Records:
+++
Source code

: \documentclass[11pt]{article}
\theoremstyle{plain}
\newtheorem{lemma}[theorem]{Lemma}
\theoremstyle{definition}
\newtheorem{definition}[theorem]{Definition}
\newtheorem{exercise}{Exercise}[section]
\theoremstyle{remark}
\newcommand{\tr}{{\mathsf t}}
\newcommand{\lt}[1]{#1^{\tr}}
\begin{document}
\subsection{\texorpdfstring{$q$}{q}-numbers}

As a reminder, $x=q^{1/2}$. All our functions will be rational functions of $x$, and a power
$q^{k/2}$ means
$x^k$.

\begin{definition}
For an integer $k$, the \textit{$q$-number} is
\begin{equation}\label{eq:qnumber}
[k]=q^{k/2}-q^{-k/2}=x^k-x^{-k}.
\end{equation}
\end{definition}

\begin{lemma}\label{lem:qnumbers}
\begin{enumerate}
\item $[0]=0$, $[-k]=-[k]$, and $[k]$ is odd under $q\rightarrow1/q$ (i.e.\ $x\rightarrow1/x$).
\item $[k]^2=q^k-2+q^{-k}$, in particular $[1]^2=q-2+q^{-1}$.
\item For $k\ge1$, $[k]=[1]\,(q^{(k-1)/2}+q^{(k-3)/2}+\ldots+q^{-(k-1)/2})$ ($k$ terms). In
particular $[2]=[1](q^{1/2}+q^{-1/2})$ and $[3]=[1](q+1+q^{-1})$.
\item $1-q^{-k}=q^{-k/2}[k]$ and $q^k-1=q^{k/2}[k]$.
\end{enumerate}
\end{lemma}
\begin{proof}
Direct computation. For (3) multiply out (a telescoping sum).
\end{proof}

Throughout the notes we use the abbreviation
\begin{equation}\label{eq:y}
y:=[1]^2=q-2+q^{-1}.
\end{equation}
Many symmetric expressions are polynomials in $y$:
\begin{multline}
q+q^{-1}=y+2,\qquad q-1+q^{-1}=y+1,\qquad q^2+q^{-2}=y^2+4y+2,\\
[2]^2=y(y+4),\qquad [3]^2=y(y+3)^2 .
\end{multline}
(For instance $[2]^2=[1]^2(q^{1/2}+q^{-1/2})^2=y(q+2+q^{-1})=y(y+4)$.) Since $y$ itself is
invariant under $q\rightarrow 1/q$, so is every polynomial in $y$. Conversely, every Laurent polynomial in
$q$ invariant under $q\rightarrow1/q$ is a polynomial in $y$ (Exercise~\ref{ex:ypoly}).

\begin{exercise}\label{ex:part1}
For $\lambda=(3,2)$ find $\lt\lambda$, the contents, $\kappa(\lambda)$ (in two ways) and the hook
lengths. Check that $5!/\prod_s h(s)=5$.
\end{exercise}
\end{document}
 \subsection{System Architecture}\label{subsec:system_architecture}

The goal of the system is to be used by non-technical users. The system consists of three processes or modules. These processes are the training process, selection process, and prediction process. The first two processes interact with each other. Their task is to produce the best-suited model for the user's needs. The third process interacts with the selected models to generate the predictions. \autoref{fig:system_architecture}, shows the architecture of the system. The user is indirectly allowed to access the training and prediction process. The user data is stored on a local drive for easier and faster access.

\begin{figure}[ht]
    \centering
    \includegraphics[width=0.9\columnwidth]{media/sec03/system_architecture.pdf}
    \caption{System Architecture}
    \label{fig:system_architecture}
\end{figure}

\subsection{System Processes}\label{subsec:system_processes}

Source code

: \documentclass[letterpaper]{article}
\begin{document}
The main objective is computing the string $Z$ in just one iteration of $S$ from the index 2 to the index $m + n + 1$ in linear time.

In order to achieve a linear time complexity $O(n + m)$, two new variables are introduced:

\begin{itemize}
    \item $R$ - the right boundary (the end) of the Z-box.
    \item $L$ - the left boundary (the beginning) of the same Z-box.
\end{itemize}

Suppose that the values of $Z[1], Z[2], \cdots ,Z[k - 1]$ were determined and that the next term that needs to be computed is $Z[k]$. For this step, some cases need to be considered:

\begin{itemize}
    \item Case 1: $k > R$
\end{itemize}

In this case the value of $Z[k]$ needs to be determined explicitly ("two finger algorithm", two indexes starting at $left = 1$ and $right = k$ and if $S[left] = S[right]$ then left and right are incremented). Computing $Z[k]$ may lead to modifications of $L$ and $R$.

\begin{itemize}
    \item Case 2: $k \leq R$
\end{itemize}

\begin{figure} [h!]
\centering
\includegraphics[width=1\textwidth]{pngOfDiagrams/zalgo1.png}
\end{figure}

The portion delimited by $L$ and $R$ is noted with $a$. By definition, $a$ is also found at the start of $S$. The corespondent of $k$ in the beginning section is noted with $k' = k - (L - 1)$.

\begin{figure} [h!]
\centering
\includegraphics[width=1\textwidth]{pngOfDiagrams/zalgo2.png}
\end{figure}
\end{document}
+++
Activity: The total alone is wanted: how many lines in the listing above contain "equation".

Exercise answer: 4